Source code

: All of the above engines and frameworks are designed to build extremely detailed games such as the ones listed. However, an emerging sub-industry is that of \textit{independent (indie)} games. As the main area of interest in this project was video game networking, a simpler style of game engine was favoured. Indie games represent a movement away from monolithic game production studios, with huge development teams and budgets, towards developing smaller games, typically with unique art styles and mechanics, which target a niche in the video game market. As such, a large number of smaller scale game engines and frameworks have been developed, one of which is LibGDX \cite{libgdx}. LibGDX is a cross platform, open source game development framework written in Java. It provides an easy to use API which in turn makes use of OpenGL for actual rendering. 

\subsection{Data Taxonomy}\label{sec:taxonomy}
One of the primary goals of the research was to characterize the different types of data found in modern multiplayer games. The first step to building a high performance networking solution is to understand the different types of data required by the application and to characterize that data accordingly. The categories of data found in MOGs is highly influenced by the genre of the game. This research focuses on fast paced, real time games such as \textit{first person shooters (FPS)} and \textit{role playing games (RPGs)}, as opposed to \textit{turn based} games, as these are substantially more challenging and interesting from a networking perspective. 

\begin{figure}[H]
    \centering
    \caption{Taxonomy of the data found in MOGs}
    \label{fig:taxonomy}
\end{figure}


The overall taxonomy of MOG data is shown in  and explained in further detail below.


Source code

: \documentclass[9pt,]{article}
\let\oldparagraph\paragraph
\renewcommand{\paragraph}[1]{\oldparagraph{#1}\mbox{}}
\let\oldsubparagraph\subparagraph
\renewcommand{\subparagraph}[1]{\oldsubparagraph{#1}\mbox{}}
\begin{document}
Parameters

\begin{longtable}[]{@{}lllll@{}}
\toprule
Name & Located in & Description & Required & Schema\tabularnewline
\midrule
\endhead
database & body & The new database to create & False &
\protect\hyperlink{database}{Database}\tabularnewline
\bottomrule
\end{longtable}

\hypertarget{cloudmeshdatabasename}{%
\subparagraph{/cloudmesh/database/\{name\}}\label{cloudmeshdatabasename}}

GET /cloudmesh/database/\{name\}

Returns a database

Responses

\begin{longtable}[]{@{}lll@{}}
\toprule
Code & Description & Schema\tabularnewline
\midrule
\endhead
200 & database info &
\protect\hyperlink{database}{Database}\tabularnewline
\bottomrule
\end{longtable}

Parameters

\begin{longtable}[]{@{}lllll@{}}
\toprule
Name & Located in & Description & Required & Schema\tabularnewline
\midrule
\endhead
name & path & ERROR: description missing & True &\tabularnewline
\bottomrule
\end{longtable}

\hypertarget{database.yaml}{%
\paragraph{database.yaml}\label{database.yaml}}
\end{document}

-----

:: What is being asked ::
Transcribe the whole listing exactly.

:: Exercise solution ::
Source code

: All of the above engines and frameworks are designed to build extremely detailed games such as the ones listed. However, an emerging sub-industry is that of \textit{independent (indie)} games. As the main area of interest in this project was video game networking, a simpler style of game engine was favoured. Indie games represent a movement away from monolithic game production studios, with huge development teams and budgets, towards developing smaller games, typically with unique art styles and mechanics, which target a niche in the video game market. As such, a large number of smaller scale game engines and frameworks have been developed, one of which is LibGDX \cite{libgdx}. LibGDX is a cross platform, open source game development framework written in Java. It provides an easy to use API which in turn makes use of OpenGL for actual rendering. 

\subsection{Data Taxonomy}\label{sec:taxonomy}
One of the primary goals of the research was to characterize the different types of data found in modern multiplayer games. The first step to building a high performance networking solution is to understand the different types of data required by the application and to characterize that data accordingly. The categories of data found in MOGs is highly influenced by the genre of the game. This research focuses on fast paced, real time games such as \textit{first person shooters (FPS)} and \textit{role playing games (RPGs)}, as opposed to \textit{turn based} games, as these are substantially more challenging and interesting from a networking perspective. 

\begin{figure}[H]
    \centering
    \caption{Taxonomy of the data found in MOGs}
    \label{fig:taxonomy}
\end{figure}


The overall taxonomy of MOG data is shown in  and explained in further detail below.


Source code

: \documentclass[9pt,]{article}
\let\oldparagraph\paragraph
\renewcommand{\paragraph}[1]{\oldparagraph{#1}\mbox{}}
\let\oldsubparagraph\subparagraph
\renewcommand{\subparagraph}[1]{\oldsubparagraph{#1}\mbox{}}
\begin{document}
Parameters

\begin{longtable}[]{@{}lllll@{}}
\toprule
Name & Located in & Description & Required & Schema\tabularnewline
\midrule
\endhead
database & body & The new database to create & False &
\protect\hyperlink{database}{Database}\tabularnewline
\bottomrule
\end{longtable}

\hypertarget{cloudmeshdatabasename}{%
\subparagraph{/cloudmesh/database/\{name\}}\label{cloudmeshdatabasename}}

GET /cloudmesh/database/\{name\}

Returns a database

Responses

\begin{longtable}[]{@{}lll@{}}
\toprule
Code & Description & Schema\tabularnewline
\midrule
\endhead
200 & database info &
\protect\hyperlink{database}{Database}\tabularnewline
\bottomrule
\end{longtable}

Parameters

\begin{longtable}[]{@{}lllll@{}}
\toprule
Name & Located in & Description & Required & Schema\tabularnewline
\midrule
\endhead
name & path & ERROR: description missing & True &\tabularnewline
\bottomrule
\end{longtable}

\hypertarget{database.yaml}{%
\paragraph{database.yaml}\label{database.yaml}}
\end{document}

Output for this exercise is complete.